• _Data provided_:
* * * *
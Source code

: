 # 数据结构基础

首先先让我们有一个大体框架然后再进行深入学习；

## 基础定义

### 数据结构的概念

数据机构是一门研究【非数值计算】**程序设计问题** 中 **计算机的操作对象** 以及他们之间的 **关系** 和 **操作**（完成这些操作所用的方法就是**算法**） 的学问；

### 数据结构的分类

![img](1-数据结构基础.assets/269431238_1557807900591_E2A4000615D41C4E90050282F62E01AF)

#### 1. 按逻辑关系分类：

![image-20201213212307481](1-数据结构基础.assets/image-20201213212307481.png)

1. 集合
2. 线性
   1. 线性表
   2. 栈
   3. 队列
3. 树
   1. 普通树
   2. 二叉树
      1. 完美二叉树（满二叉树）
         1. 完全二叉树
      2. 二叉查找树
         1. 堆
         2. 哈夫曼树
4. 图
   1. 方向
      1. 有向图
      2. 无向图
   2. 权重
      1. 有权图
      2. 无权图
* * * *
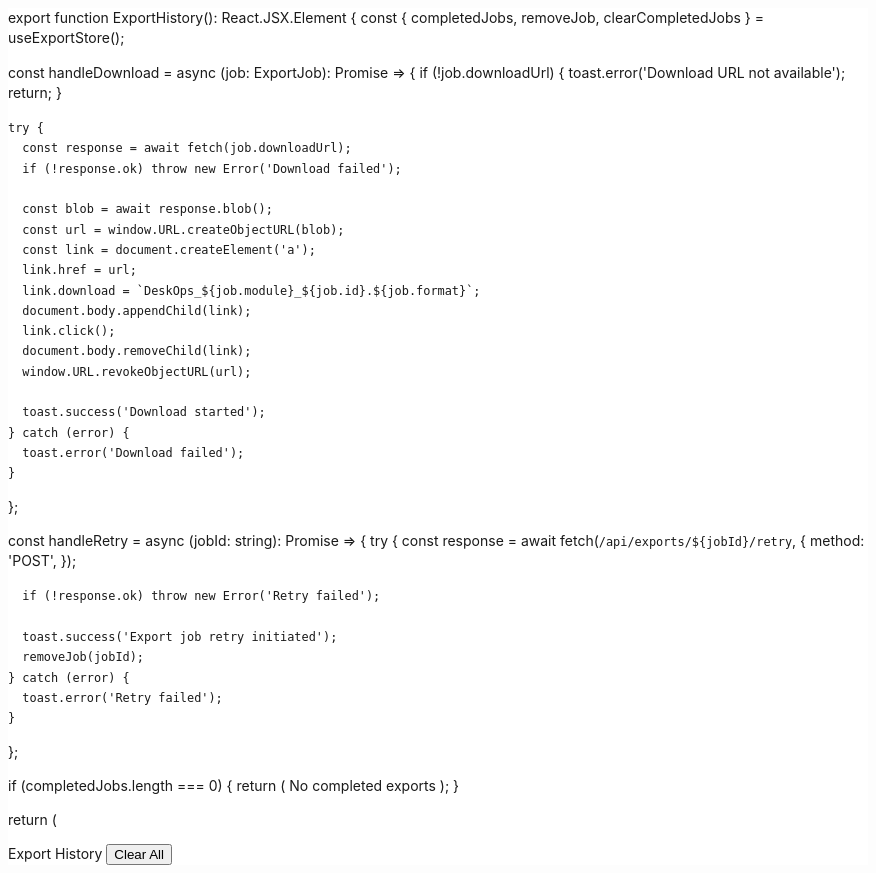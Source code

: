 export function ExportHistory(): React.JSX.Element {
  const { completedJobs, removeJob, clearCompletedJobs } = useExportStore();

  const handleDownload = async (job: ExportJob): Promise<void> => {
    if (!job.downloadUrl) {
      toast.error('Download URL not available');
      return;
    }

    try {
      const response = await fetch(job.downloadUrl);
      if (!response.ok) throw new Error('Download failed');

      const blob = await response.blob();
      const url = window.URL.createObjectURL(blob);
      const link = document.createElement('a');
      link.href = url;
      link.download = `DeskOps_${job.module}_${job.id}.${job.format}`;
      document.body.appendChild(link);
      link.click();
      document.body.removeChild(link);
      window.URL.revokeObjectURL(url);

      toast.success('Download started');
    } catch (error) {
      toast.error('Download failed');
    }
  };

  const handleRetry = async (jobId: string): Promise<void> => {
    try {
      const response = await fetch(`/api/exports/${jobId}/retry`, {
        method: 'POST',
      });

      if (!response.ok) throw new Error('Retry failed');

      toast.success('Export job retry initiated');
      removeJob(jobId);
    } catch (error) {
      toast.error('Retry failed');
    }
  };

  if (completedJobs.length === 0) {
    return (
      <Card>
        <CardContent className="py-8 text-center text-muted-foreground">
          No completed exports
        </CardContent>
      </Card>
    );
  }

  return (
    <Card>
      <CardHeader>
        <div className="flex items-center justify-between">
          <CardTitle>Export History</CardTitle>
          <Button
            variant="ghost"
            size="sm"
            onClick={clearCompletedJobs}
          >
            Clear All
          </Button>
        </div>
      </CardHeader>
* * * *
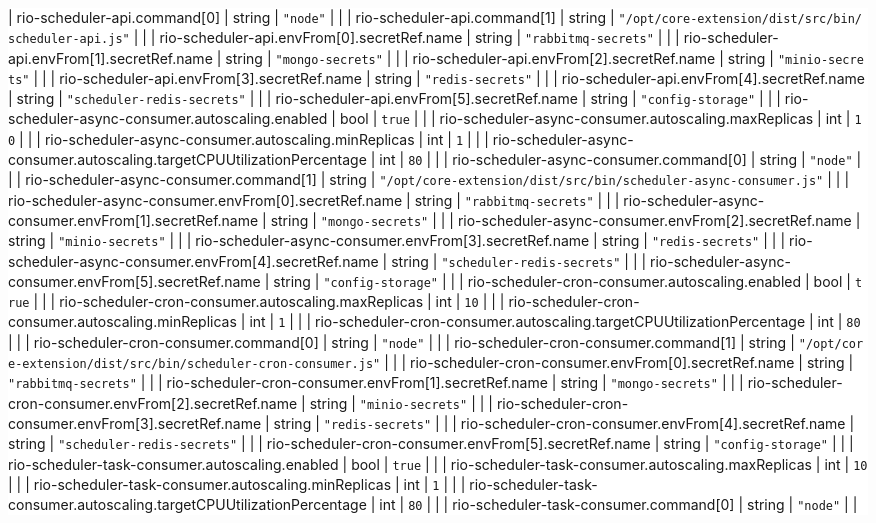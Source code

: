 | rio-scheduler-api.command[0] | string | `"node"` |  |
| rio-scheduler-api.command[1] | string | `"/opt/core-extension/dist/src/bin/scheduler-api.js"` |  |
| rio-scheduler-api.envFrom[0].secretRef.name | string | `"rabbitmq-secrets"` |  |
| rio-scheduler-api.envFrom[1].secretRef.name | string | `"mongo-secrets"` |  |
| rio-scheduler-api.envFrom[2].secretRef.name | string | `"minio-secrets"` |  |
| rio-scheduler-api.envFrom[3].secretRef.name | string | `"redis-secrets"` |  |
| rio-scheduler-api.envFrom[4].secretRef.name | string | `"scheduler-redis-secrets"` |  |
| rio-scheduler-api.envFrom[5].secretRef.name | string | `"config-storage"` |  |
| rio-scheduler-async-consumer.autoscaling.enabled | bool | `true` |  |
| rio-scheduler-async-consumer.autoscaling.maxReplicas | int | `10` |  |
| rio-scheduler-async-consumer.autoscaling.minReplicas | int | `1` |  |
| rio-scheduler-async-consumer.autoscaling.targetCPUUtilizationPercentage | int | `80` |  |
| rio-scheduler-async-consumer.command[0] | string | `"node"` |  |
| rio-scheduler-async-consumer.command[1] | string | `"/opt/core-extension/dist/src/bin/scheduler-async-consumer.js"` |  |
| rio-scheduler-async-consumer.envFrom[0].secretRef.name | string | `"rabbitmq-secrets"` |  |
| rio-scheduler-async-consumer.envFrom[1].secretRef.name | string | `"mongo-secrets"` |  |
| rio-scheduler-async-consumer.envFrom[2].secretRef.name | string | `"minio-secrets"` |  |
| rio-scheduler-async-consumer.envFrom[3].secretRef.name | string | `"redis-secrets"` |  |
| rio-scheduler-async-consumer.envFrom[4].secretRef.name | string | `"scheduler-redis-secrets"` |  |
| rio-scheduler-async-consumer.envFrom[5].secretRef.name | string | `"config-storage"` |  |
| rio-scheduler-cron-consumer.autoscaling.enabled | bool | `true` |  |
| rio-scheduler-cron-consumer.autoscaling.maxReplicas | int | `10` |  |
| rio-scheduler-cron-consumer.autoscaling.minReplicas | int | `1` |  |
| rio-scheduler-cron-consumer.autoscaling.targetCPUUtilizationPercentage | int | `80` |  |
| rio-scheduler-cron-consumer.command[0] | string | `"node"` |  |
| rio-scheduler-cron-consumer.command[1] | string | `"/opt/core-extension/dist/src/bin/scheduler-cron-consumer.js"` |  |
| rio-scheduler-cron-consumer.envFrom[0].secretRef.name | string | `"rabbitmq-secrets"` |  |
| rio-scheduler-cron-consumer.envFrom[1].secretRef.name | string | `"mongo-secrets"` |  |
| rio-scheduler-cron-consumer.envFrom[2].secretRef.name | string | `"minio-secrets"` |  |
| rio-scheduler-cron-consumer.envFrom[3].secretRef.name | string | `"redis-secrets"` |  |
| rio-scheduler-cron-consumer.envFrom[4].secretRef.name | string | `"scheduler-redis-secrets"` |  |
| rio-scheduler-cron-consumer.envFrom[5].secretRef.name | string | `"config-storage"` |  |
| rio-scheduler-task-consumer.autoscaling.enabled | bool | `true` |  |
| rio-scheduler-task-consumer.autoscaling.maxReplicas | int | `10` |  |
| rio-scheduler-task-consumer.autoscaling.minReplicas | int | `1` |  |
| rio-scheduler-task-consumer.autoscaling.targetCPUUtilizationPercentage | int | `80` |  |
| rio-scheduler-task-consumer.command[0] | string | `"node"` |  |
* * * *
• _Description of the task_: Go over the data and return every line that includes the word "core".

• _Written reply_:
| rio-scheduler-api.command[1] | string | `"/opt/core-extension/dist/src/bin/scheduler-api.js"` |  |
| rio-scheduler-async-consumer.command[1] | string | `"/opt/core-extension/dist/src/bin/scheduler-async-consumer.js"` |  |
| rio-scheduler-cron-consumer.command[1] | string | `"/opt/core-extension/dist/src/bin/scheduler-cron-consumer.js"` |  |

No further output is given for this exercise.